Un fonds à faire vivre
Et l’éditeur de citer cette formule de Sempé et Goscinny: «Nicolas était déjà démodé quand nous l’avons créé, il est donc indémodable!» Pour Aymar du Chatenet, Le Petit Nicolas est non seulement une œuvre en partie autobiographique, Sempé et Goscinny y ont injecté de nombreux souvenirs de leur scolarité, effectuée dans les années 30, mais aussi un conte, d’où son succès intemporel et intergénérationnel.
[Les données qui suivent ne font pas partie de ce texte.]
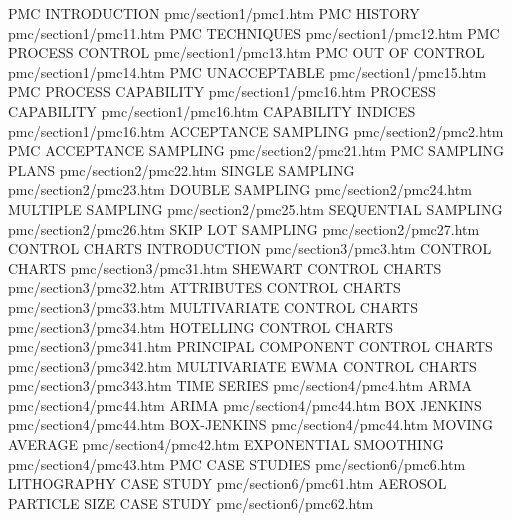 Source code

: PMC INTRODUCTION                        pmc/section1/pmc1.htm
PMC HISTORY                             pmc/section1/pmc11.htm
PMC TECHNIQUES                          pmc/section1/pmc12.htm
PMC PROCESS CONTROL                     pmc/section1/pmc13.htm
PMC OUT OF CONTROL                      pmc/section1/pmc14.htm
PMC UNACCEPTABLE                        pmc/section1/pmc15.htm
PMC PROCESS CAPABILITY                  pmc/section1/pmc16.htm
PROCESS CAPABILITY                      pmc/section1/pmc16.htm
CAPABILITY INDICES                      pmc/section1/pmc16.htm
ACCEPTANCE SAMPLING                     pmc/section2/pmc2.htm
PMC ACCEPTANCE SAMPLING                 pmc/section2/pmc21.htm
PMC SAMPLING PLANS                      pmc/section2/pmc22.htm
SINGLE SAMPLING                         pmc/section2/pmc23.htm
DOUBLE SAMPLING                         pmc/section2/pmc24.htm
MULTIPLE SAMPLING                       pmc/section2/pmc25.htm
SEQUENTIAL SAMPLING                     pmc/section2/pmc26.htm
SKIP LOT SAMPLING                       pmc/section2/pmc27.htm
CONTROL CHARTS INTRODUCTION             pmc/section3/pmc3.htm
CONTROL CHARTS                          pmc/section3/pmc31.htm
SHEWART CONTROL CHARTS                  pmc/section3/pmc32.htm
ATTRIBUTES CONTROL CHARTS               pmc/section3/pmc33.htm
MULTIVARIATE CONTROL CHARTS             pmc/section3/pmc34.htm
HOTELLING CONTROL CHARTS                pmc/section3/pmc341.htm
PRINCIPAL COMPONENT CONTROL CHARTS      pmc/section3/pmc342.htm
MULTIVARIATE EWMA CONTROL CHARTS        pmc/section3/pmc343.htm
TIME SERIES                             pmc/section4/pmc4.htm
ARMA                                    pmc/section4/pmc44.htm
ARIMA                                   pmc/section4/pmc44.htm
BOX JENKINS                             pmc/section4/pmc44.htm
BOX-JENKINS                             pmc/section4/pmc44.htm
MOVING AVERAGE                          pmc/section4/pmc42.htm
EXPONENTIAL SMOOTHING                   pmc/section4/pmc43.htm
PMC CASE STUDIES                        pmc/section6/pmc6.htm
LITHOGRAPHY CASE STUDY                  pmc/section6/pmc61.htm
AEROSOL PARTICLE SIZE CASE STUDY        pmc/section6/pmc62.htm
Il va même plus loin: «Le Petit Nicolas est devenu un grand classique.» Un statut qui ne se conteste guère devant l’ampleur du phénomène: la série s’est écoulée à quelque 15 millions d’exemplaires, pour des ventes annuelles s’élevant à une moyenne de 300 000 livres depuis 2004, date de parution d’une série d’histoires inédites. «C’est d’ailleurs un vrai challenge, en tant qu’éditeur, de faire vivre ce fonds tout en développant de nouveaux projets, comme des traductions en langues régionales françaises. On pourrait même imaginer faire cela pour la Suisse.»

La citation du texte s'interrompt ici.